The influence of context came through strongly, whether of conflict and terrorism or environmental or global challenges. Responses through curricula, such as calls for decolonisation of the curriculum in South Africa, can challenge dominant narratives, or entrench them, as was illustrated by curriculum content in Pakistan around issues of security and gender. In contexts of conflict there was also evidence of how spaces can be found in the curriculum to meet the needs of learners, whether disabled refugee children in camps in Uganda, or accommodating different interest groups and three different languages in Somalia.

Although approaches to curricula vary, a common theme throughout the sessions was the need to understand and respond, so that the curriculum is relevant to local context. A curriculum model developed from, or at least agreed by, grass roots is more likely to be based on shared values. Presenters also argued that community-based approaches to curriculum development, where there was agreement on the broad issues, goals, values, and aspirations, can both improve social cohesion and reduce conflict.


Discussion between delegates in one of the sessions.

Discussion between delegates in one of the Curriculum sessions.

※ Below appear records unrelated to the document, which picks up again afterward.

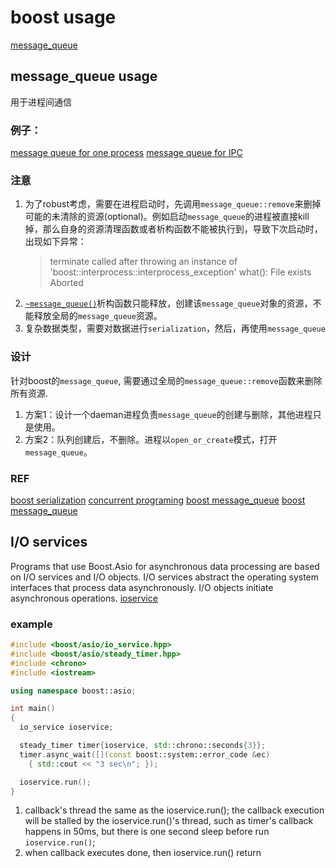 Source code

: # boost usage

[message_queue](#message_queue-usage)

## message_queue usage
用于进程间通信

### 例子：
[message queue for one process](./boostMegQTest.cpp)
[message queue for IPC](https://gitlabe2.ext.net.nokia.com/yanzhu/utexample/-/blob/master/src/boostmq.cpp)

### 注意
1. 为了robust考虑，需要在进程启动时，先调用`message_queue::remove`来删掉可能的未清除的资源(optional)。例如启动`message_queue`的进程被直接kill掉，那么自身的资源清理函数或者析构函数不能被执行到，导致下次启动时，出现如下异常：
    > terminate called after throwing an instance of 'boost::interprocess::interprocess_exception'
    > what():  File exists
    > Aborted
2. [`~message_queue()`](https://www.boost.org/doc/libs/1_46_0/doc/html/boost/interprocess/message_queue.html)析构函数只能释放，创建该`message_queue`对象的资源，不能释放全局的`message_queue`资源。
3. 复杂数据类型，需要对数据进行`serialization`，然后，再使用`message_queue`
### 设计
针对boost的`message_queue`, 需要通过全局的`message_queue::remove`函数来删除所有资源.
1. 方案1：设计一个daeman进程负责`message_queue`的创建与删除，其他进程只是使用。
2. 方案2：队列创建后，不删除。进程以`open_or_create`模式，打开`message_queue`。
### REF
[boost serialization](https://www.boost.org/doc/libs/1_72_0/libs/serialization/doc/tutorial.html)
[concurrent programing](https://developer.ibm.com/articles/au-concurrent_boost/)
[boost message_queue](https://www.boost.org/doc/libs/1_78_0/boost/interprocess/ipc/message_queue.hpp)
[boost message_queue](https://www.boost.org/doc/libs/1_46_0/doc/html/boost/interprocess/message_queue.html)

## I/O services
Programs that use Boost.Asio for asynchronous data processing are based on I/O services and I/O objects.
I/O services abstract the operating system interfaces that process data asynchronously.
I/O objects initiate asynchronous operations.
[ioservice](https://theboostcpplibraries.com/boost.asio-io-services-and-io-objects)
### example
```c++
#include <boost/asio/io_service.hpp>
#include <boost/asio/steady_timer.hpp>
#include <chrono>
#include <iostream>

using namespace boost::asio;

int main()
{
  io_service ioservice;

  steady_timer timer{ioservice, std::chrono::seconds{3}};
  timer.async_wait([](const boost::system::error_code &ec)
    { std::cout << "3 sec\n"; });

  ioservice.run();
}
```
1. callback's thread the same as the ioservice.run(); the callback execution will be stalled by the ioservice.run()'s thread, such as timer's callback happens in 50ms, but there is one second sleep before run `ioservice.run()`;
2. when callback executes done, then ioservice.run() return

This was illustrated through large-scale curriculum reform, such as with the development of a new curriculum in South Sudan, or curriculum reform in Kenya and Uganda. It was also evident in other initiatives where indigenous perspectives, community and learner engagement have led to innovative responses such as, a book project in Bhutan, and work on sustainability with indigenous teachers in Australia.

A challenge for all formal curricula is what to include and why, whether to stress cross-cutting themes or specific subjects, while also tackling the need for learners to survive in a globalised world and keep the connection to their local context. Presenters offered different responses to this challenge. There were calls for a greater focus on arts in education in Jordan, and debates about whether and how to include Development Studies and global citizenship in curricula. Some argued for a stronger focus on skills for the future, with contrasting presentations arguing for the inclusion of 21st Century skills such as critical thinking, digital literacy and collaboration, while others made the case for entrepreneurship. Enabling learners to connect what they are learning with the ‘real world’ is seen as vital if sustainable development is to be achieved. So, relevance is key, as is a balance between subjects and cross-curricula themes and between local and national priorities in order to provide opportunities for learners to develop critical skills for their future.